A staff of a Vingroup Vsmart ventilator manufacturing plant in Vietnam checks in digitally on its SMT processes (IMG / NamLong Nguyen / Shutterstock)

Vietnam and manufacturing: What’s driving its success?

Located to the east of Southeast Asia, lies a humble nation of 96 million — Vietnam. It used to be one of the world’s poorest nations until strong economic reforms took hold in 1986. 

Coupled with the effects of globalization, Vietnam was pushed straight into a middle-income economy in just one generation, and has been on track to higher economic development since.

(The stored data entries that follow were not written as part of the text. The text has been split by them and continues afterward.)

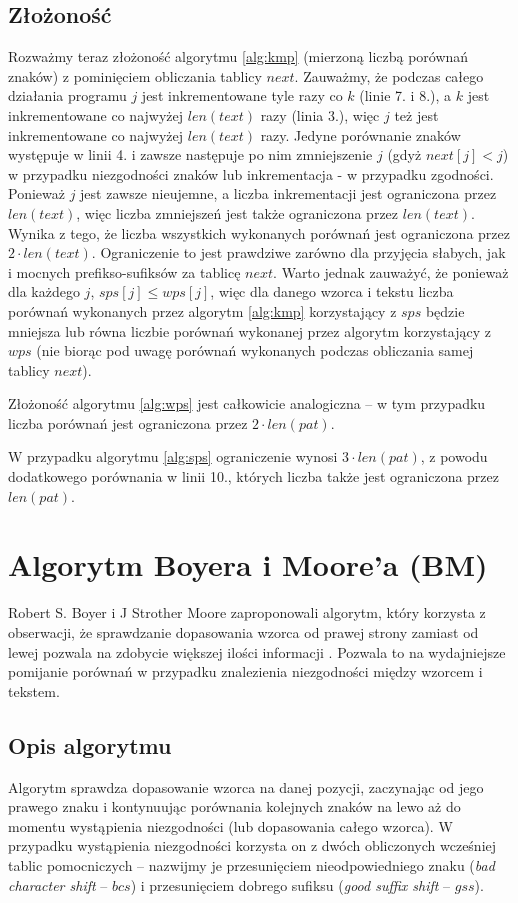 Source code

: \subsection{Złożoność}
Rozważmy teraz złożoność algorytmu \ref{alg:kmp} (mierzoną liczbą porównań znaków) z pominięciem obliczania tablicy $next$. Zauważmy, że podczas całego działania programu $j$ jest inkrementowane tyle razy co $k$ (linie 7. i 8.), a $k$ jest inkrementowane co najwyżej $len(text)$ razy (linia 3.), więc $j$ też jest inkrementowane co najwyżej $len(text)$ razy. Jedyne porównanie znaków występuje w linii 4. i zawsze następuje po nim zmniejszenie $j$ (gdyż $next[j] < j$) w przypadku niezgodności znaków lub inkrementacja - w przypadku zgodności. Ponieważ $j$ jest zawsze nieujemne, a liczba inkrementacji jest ograniczona przez $len(text)$, więc liczba zmniejszeń jest także ograniczona przez $len(text)$. Wynika z tego, że liczba wszystkich wykonanych porównań jest ograniczona przez $2 \cdot len(text)$. Ograniczenie to jest prawdziwe zarówno dla przyjęcia słabych, jak i mocnych prefikso-sufiksów za tablicę $next$. Warto jednak zauważyć, że ponieważ dla każdego $j$, $sps[j] \leq wps[j]$, więc dla danego wzorca i tekstu liczba porównań wykonanych przez algorytm \ref{alg:kmp} korzystający z $sps$ będzie mniejsza lub równa liczbie porównań wykonanej przez algorytm korzystający z $wps$ (nie biorąc pod uwagę porównań wykonanych podczas obliczania samej tablicy $next$).

Złożoność algorytmu \ref{alg:wps} jest całkowicie analogiczna -- w tym przypadku liczba porównań jest ograniczona przez $2 \cdot len(pat)$.

W przypadku algorytmu \ref{alg:sps} ograniczenie wynosi $3 \cdot len(pat)$, z powodu dodatkowego porównania w linii 10., których liczba także jest ograniczona przez $len(pat)$.

\newpage
\section{Algorytm Boyera i Moore’a (BM)}
Robert S. Boyer i J Strother Moore zaproponowali algorytm, który korzysta z obserwacji, że sprawdzanie dopasowania wzorca od prawej strony zamiast od lewej pozwala na zdobycie większej ilości informacji \cite{BM}. Pozwala to na wydajniejsze pomijanie porównań w przypadku znalezienia niezgodności między wzorcem i tekstem.  

\subsection{Opis algorytmu}
Algorytm sprawdza dopasowanie wzorca na danej pozycji, zaczynając od jego prawego znaku i kontynuując porównania kolejnych znaków na lewo aż do momentu wystąpienia niezgodności (lub dopasowania całego wzorca). W przypadku wystąpienia niezgodności korzysta on z dwóch obliczonych wcześniej tablic pomocniczych -- nazwijmy je przesunięciem nieodpowiedniego znaku (\textit{bad character shift} -- $bcs$) i przesunięciem dobrego sufiksu (\textit{good suffix shift} -- $gss$). 

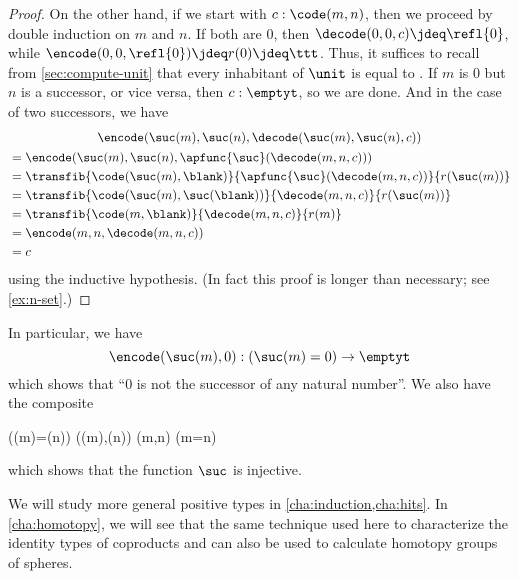 \begin{proof}
  On the other hand, if we start with $c:\code(m,n)$, then we proceed by double induction on $m$ and $n$.
  If both are $0$, then $\decode(0,0,c) \jdeq \refl{0}$, while $\encode(0,0,\refl{0})\jdeq r(0) \jdeq \ttt$.
  Thus, it suffices to recall from \cref{sec:compute-unit} that every inhabitant of $\unit$ is equal to \ttt.
  If $m$ is $0$ but $n$ is a successor, or vice versa, then $c:\emptyt$, so we are done.
  And in the case of two successors, we have
  \begin{multline*}
    \encode(\suc(m),\suc(n),\decode(\suc(m),\suc(n),c))\\
    \begin{aligned}
    &= \encode(\suc(m),\suc(n),\apfunc{\suc}(\decode(m,n,c)))\\
    &= \transfib{\code(\suc(m),{\blank})}{\apfunc{\suc}(\decode(m,n,c))}{r(\suc(m))}\\
    &= \transfib{\code(\suc(m),\suc({\blank}))}{\decode(m,n,c)}{r(\suc(m))}\\
    &= \transfib{\code(m,{\blank})}{\decode(m,n,c)}{r(m)}\\
    &= \encode(m,n,\decode(m,n,c))\\
    &= c
  \end{aligned}
  \end{multline*}
  using the inductive hypothesis.
  (In fact this proof is longer than necessary; see \cref{ex:n-set}.)
\end{proof}

In particular, we have
\begin{equation}\label{eq:zero-not-succ}
  \encode(\suc(m),0) : (\suc(m)=0) \to \emptyt
\end{equation}
which shows that ``$0$ is not the successor of any natural number''.
We also have the composite
\begin{narrowmultline}\label{eq:suc-injective}
  (\suc(m)=\suc(n))
  \xrightarrow{\encode} \narrowbreak
  \code(\suc(m),\suc(n))
  \jdeq \code(m,n) \xrightarrow{\decode} (m=n)
\end{narrowmultline}
which shows that the function $\suc$ is injective.
%

We will study more general positive types in \cref{cha:induction,cha:hits}.
In \cref{cha:homotopy}, we will see that the same technique used here to characterize the identity types of coproducts and \nat can also be used to calculate homotopy groups of spheres.

%
%

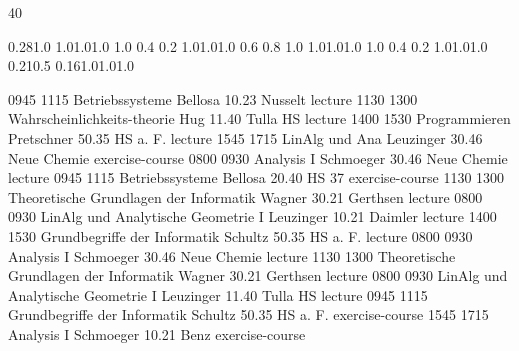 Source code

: \documentclass[a4paper,12pt]{report}
\begin{document}
\thispagestyle{empty}
\begin{landscape}
\noindent{}

\setslotsize{2.8cm}{0.3cm}
 {40}
\settextframe{0.8mm}

\seteventcornerradius{0pt}


 {0.28}{1.0} {1.0}{1.0}{1.0}
    {1.0} {0.4} {0.2} {1.0}{1.0}{1.0}
   {0.6} {0.8} {1.0} {1.0}{1.0}{1.0}
 {1.0} {0.4} {0.2} {1.0}{1.0}{1.0}
       {0.21}{0.5} {0.16}{1.0}{1.0}{1.0}

\begin{timetable}
   {0945} {1115} {Betriebssysteme}                        {Bellosa}          {10.23 Nusselt}     {lecture}
   {1130} {1300} {Wahrscheinlichkeits-theorie}            {Hug}              {11.40 Tulla HS}    {lecture}
   {1400} {1530} {Programmieren}                          {Pretschner}       {50.35 HS a. F.}    {lecture}
   {1545} {1715} {LinAlg und Ana}                         {Leuzinger}        {30.46 Neue Chemie} {exercise-course}
   {0800} {0930} {Analysis I}                             {Schmoeger}        {30.46 Neue Chemie} {lecture}
   {0945} {1115} {Betriebssysteme}                        {Bellosa}          {20.40 HS 37}       {exercise-course}
   {1130} {1300} {Theoretische Grundlagen der Informatik} {Wagner}           {30.21 Gerthsen}    {lecture}
   {0800} {0930} {LinAlg und Analytische Geometrie I}     {Leuzinger}        {10.21 Daimler}     {lecture}
   {1400} {1530} {Grundbegriffe der Informatik}           {Schultz}          {50.35 HS a. F.}    {lecture}
   {0800} {0930} {Analysis I}                             {Schmoeger}        {30.46 Neue Chemie} {lecture}
   {1130} {1300} {Theoretische Grundlagen der Informatik} {Wagner}           {30.21 Gerthsen}    {lecture}
   {0800} {0930} {LinAlg und Analytische Geometrie I}     {Leuzinger}        {11.40 Tulla HS}    {lecture}
   {0945} {1115} {Grundbegriffe der Informatik}           {Schultz}          {50.35 HS a. F.}    {exercise-course}
   {1545} {1715} {Analysis I}                             {Schmoeger}        {10.21 Benz}        {exercise-course}
\end{timetable}
\end{landscape}
\end{document}
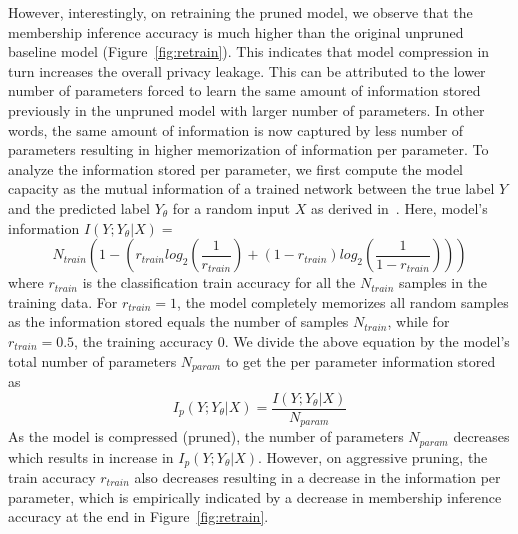 However, interestingly, on retraining the pruned model, we observe that the membership inference accuracy is much higher than the original unpruned baseline model (Figure~\ref{fig:retrain}).
This indicates that model compression in turn increases the overall privacy leakage.
This can be attributed to the lower number of parameters forced to learn the same amount of information stored previously in the unpruned model with larger number of parameters.
In other words, the same amount of information is now captured by less number of parameters resulting in higher memorization of information per parameter.
To analyze the information stored per parameter, we first compute the model capacity as the mutual information of a trained network between the true label $Y$ and the predicted label $Y_{\theta}$ for a random input $X$ as derived in~\cite{45932,cap}.
Here, model's information $I(Y;Y_{\theta}|X) = $
\begin{equation}
N_{train}\left(1 - (r_{train}log_2(\frac{1}{r_{train}}) + (1-r_{train})log_2(\frac{1}{1-r_{train}}))\right)
\end{equation}
where $r_{train}$ is the classification train accuracy for all the $N_{train}$ samples in the training data.
For $r_{train} = 1$, the model completely memorizes all random samples as the information stored equals the number of samples $N_{train}$, while for $r_{train}=0.5$, the training accuracy 0.
We divide the above equation by the model's total number of parameters $N_{param}$ to get the per parameter information stored as
\begin{equation}
I_p(Y;Y_{\theta}|X) = \frac{I(Y;Y_{\theta}|X)}{N_{param}}
\end{equation}
As the model is compressed (pruned), the number of parameters $N_{param}$ decreases which results in increase in $I_p(Y;Y_{\theta}|X)$. However, on aggressive pruning, the train accuracy $r_{train}$ also decreases resulting in a decrease in the information per parameter, which is empirically indicated by a decrease in membership inference accuracy at the end in Figure~\ref{fig:retrain}.


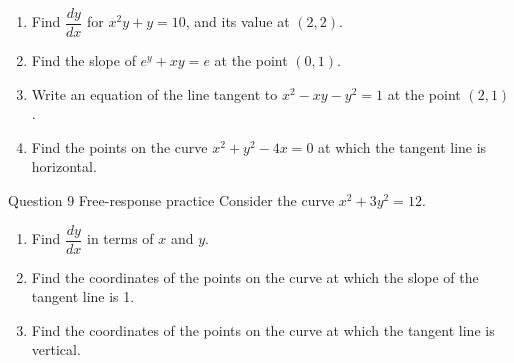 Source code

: \documentclass[11pt]{article}
\begin{document}
\begin{enumerate}[leftmargin=*,itemsep=2pt,start=5]
  \item Find $\dfrac{dy}{dx}$ for $x^2y+y=10$, and its value at $(2,2)$.\work{2.8cm}
  \item Find the slope of $e^{y}+xy=e$ at the point $(0,1)$.\work{2.8cm}
  \item Write an equation of the line tangent to $x^2-xy-y^2=1$ at the point $(2,1)$.\work{2.8cm}
  \item Find the points on the curve $x^2+y^2-4x=0$ at which the tangent line is horizontal.\work{2.8cm}
\end{enumerate}

\begin{frbox}{Question 9 \textperiodcentered{} Free-response practice}
Consider the curve $x^2+3y^2=12$.
\begin{enumerate}[label=(\alph*),leftmargin=*,itemsep=2pt]
  \item Find $\dfrac{dy}{dx}$ in terms of $x$ and $y$.\work{2.6cm}
  \item Find the coordinates of the points on the curve at which the slope of the tangent line is 1.\work{2.6cm}
  \item Find the coordinates of the points on the curve at which the tangent line is vertical.\work{2.6cm}
\end{enumerate}
\end{frbox}
\end{document}
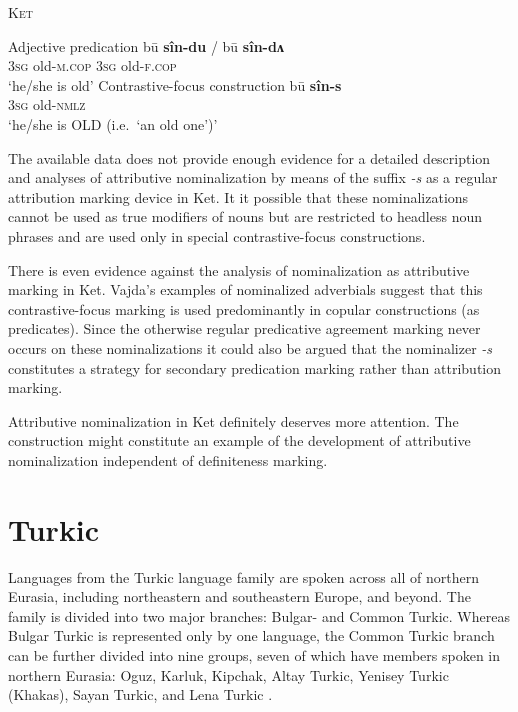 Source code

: \begin{exe}
\ex \textsc{Ket} \cite{vajda2005} \label{ket contrfoc}
\begin{xlist}
\ex	Adjective predication
\gll	bū \textbf{sîn-du} / bū \textbf{sîn-dʌ}\\
	3\textsc{sg} old-\textsc{m.cop} { } 3\textsc{sg} old-\textsc{f.cop}\\
\glt	‘he/she is old’
\ex	Contrastive-focus construction
\gll	bū \textbf{sîn-s}\\
	3\textsc{sg} old-\textsc{nmlz}\\
\glt	‘he/she is OLD (i.e.~‘an old one’)’
\end{xlist}
\end{exe}
The available data does not provide enough evidence for a detailed description and analyses of attributive nominalization by means of the suffix \textit{-s} as a regular attribution marking device in Ket. It it possible that these nominalizations cannot be used as true modifiers of nouns but are restricted to headless noun phrases and are used only in special contrastive-focus constructions.

There is even evidence against the analysis of nominalization as attributive marking in Ket. Vajda's examples of nominalized adverbials suggest that this contrastive-focus marking is used predominantly in copular constructions (as predicates). Since the otherwise regular predicative agreement marking never occurs on these nominalizations \cite[15]{vajda2004} it could also be argued that the nominalizer \textit{-s} constitutes a strategy for secondary predication marking rather than attribution marking.

Attributive nominalization in Ket definitely deserves more attention. The construction might constitute an example of the development of attributive nominalization independent of definiteness marking.

\section{Turkic}
Languages from the Turkic language family are spoken across all of northern Eurasia, including northeastern and southeastern Europe, and beyond. The family is divided into two major branches: Bulgar- and Common Turkic. Whereas Bulgar Turkic is represented only by one language, the Common Turkic branch can be further divided into nine groups, seven of which have members spoken in northern Eurasia: Oguz, Karluk, Kipchak, Altay Turkic, Yenisey Turkic (Khakas), Sayan Turkic, and Lena Turkic \cite[221]{salminen2007}.\\

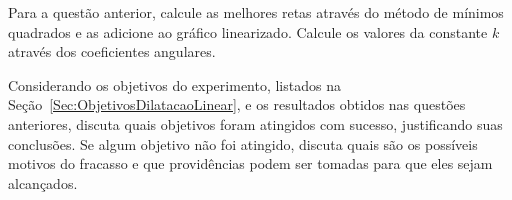 \begin{question}[type={exam}]{1}
Para a questão anterior, calcule as melhores retas através do método de mínimos quadrados e as adicione ao gráfico linearizado. Calcule os valores da constante $k$ através dos coeficientes angulares.
\end{question}

\begin{question}[type={exam}]{1.5}
Considerando os objetivos do experimento, listados na Seção~\ref{Sec:ObjetivosDilatacaoLinear}, e os resultados obtidos nas questões anteriores, discuta quais objetivos foram atingidos com sucesso, justificando suas conclusões. Se algum objetivo não foi atingido, discuta quais são os possíveis motivos do fracasso e que providências podem ser tomadas para que eles sejam alcançados.
\end{question}

\vfill
\pagebreak

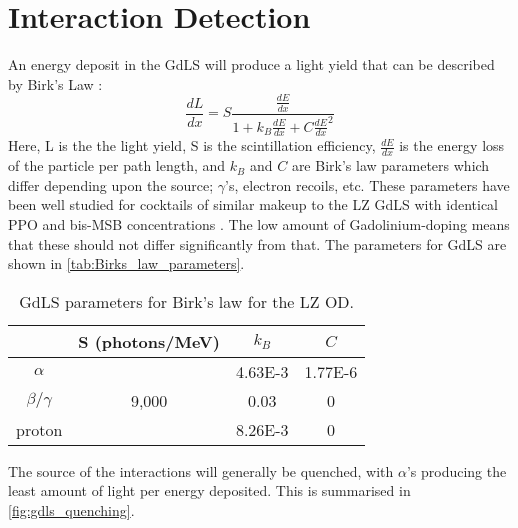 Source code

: \section{Interaction Detection}
\label{sec:od_physics}
\par
An energy deposit in the GdLS will produce a light yield that can be described by Birk's Law \cite{birks_law_ref}:
\begin{equation} 
    \frac{dL}{dx} = S \frac{\frac{dE}{dx}}{1 + k_{B}\frac{dE}{dx} + C\frac{dE}{dx}^2}
    \label{eq:birkslaw}
\end{equation}
Here, L is the the light yield, S is the scintillation efficiency, $\frac{dE}{dx}$ is the energy loss of the particle per path length, and $k_{B}$ and $C$ are Birk's law parameters which differ depending upon the source; $\gamma$'s, electron recoils, etc.
These parameters have been well studied for cocktails of similar makeup to the LZ GdLS with identical PPO and bis-MSB concentrations \cite{ls_alpha_quenching_ref,ls_proton_quenching_ref}.
The low amount of Gadolinium-doping means that these should not differ significantly from that.
The parameters for GdLS are shown in \autoref{tab:Birks_law_parameters}.
\begin{table}[!htbp]
    \centering
    \begin{tabular}{c | c | c | c }
                   & S (photons/MeV) & $k_{B}$ & $C$ \\ \hline
    $\alpha$       &                 & 4.63E-3 & 1.77E-6 \\
    $\beta/\gamma$ & 9,000           & 0.03    & 0 \\ 
    proton         &                 & 8.26E-3 & 0
    \end{tabular}
    \caption{GdLS parameters for Birk's law for the LZ OD.}
    \label{tab:Birks_law_parameters}
\end{table} 

\par
The source of the interactions will generally be quenched, with $\alpha$'s producing the least amount of light per energy deposited.
This is summarised in \autoref{fig:gdls_quenching}.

Cross-border e-commerce in ASEAN

ASEAN is a growing digital economy behemoth — Google, Temasek, and Bain predicted, in their yearly e-Conomy SEA report, that the region would reach a US$1 trillion digital economy by 2030

This prediction grows even stronger as the Regional Comprehensive Economic Partnership (RCEP) kicked in on Jan. 1 this year, which would remove up to 90% of cross-border trade tariffs on exports and imports within 20 years for member nations. 

The speed with which ASEAN is digitalizing cannot be understated. The Covid-19 pandemic, whilst a horrifying blight on the world, played a part to accelerate digitalization globally, especially in ASEAN. 

Lockdowns around the region had pushed consumers to obtain their goods and services through online means. This drove more people online, not just for work, but also for entertainment, shopping, food, groceries, and more. 

Google, Temasek, and Bain’s report highlighted that SEA’s tenacious growth is primarily driven by e-commerce and food delivery, and both verticals are expected to propel the region’s internet economy forward in the next decade.

A report by Deloitte last December tracked the growth and state of cross-border digital trade within the Asia Pacific.

It broke markets down into three segments: Mature, developing, and emerging.

Generally, mature markets see rapid growth in Europe, America, and Southeast Asia. Developing markets mainly expand sales into the Asian markets.

Over 80% of cross-border e-commerce businesses in Indonesia, Malaysia, the Philippines, and Vietnam believe that the Southeast Asian market has the fastest growth.

These are the top three sales fields in cross-border e-commerce amongst APAC countries:


Vietnam: A manufacturing hub

Vietnam is well known for being a hub for manufacturing operations, especially by higher-income nations who are adopting the “China plus one” strategy.

Also known as ‘Plus one’, it is a business strategy where companies diversify investment into countries other than China in order to reduce reliance on China.

Costs of doing business in Vietnam, especially for manufacturing, are low, due to affordable overheads such as for buildings, land, and labor. 

It also comes with progressive taxation policies for foreign companies, as well as benefits for companies who utilize green energy or have plans for incorporating it. 

Vietnam has proper policies to support FDI promotion, and a greater focus on establishing a liberal neutral environment.

It also provides necessary conditions for the effective decentralization of FDI management and promotes the support of other industries and closer consultation with existing and potential investors.

But perhaps the most compelling aspect of doing business in Vietnam lies in its geographical location and accessibility. Vietnam’s manufacturing and processing sector were the largest in terms of FDI, at 58.2% in 2020 — and for good reason.

The nation is very geographically strategic, and compared to most of its neighbors, is highly accessible to major trade and freight routes in and out of Southeast Asia and Asia. 

It has a multitude of international airports, seaports, and rail links — all of which facilitate production flow and its requisite logistics.

The Vietnam manufacturing advantage?

As compared to its regional peers, it is the highest on digitalization in production and manufacturing, in relation to cross-border e-commerce. 


In the previous figure, Vietnam seems to be steadily rising and doing decently in digitalization across most other facets of e-Commerce as well.

Generally, the APAC region finds high logistics costs the most challenging aspect of cross-border e-Commerce — except for Vietnam. As you can see in the table below, 61.8% of businesses in Vietnam find difficulty in customs clearance inspection the biggest challenge to cross-border e-Commerce. 

The generally low percentages across other e-commerce domains suggest that Vietnam has relatively little issue with logistics, marketing, and costs, which makes it easier to target the areas that can be further improved to facilitate cross-border trade. 

Whilst it is still a ways to go for Vietnam to breach into the more advanced digitalization aspects of e-Commerce such as in logistics and payments, just from its digitalization levels in production alone, Vietnam looks set to surpass stalwarts such as China and even Malaysia in certain manufacturing areas. 

No doubt Covid had thrown a wrench in the country’s plans in the past couple of years, with higher vaccination rates and a return to the factories, as well as the Regional Comprehensive Economic Partnership (RCEP), Vietnam looks set to continue leading the region in manufacturing and production — for the foreseeable near future, at least.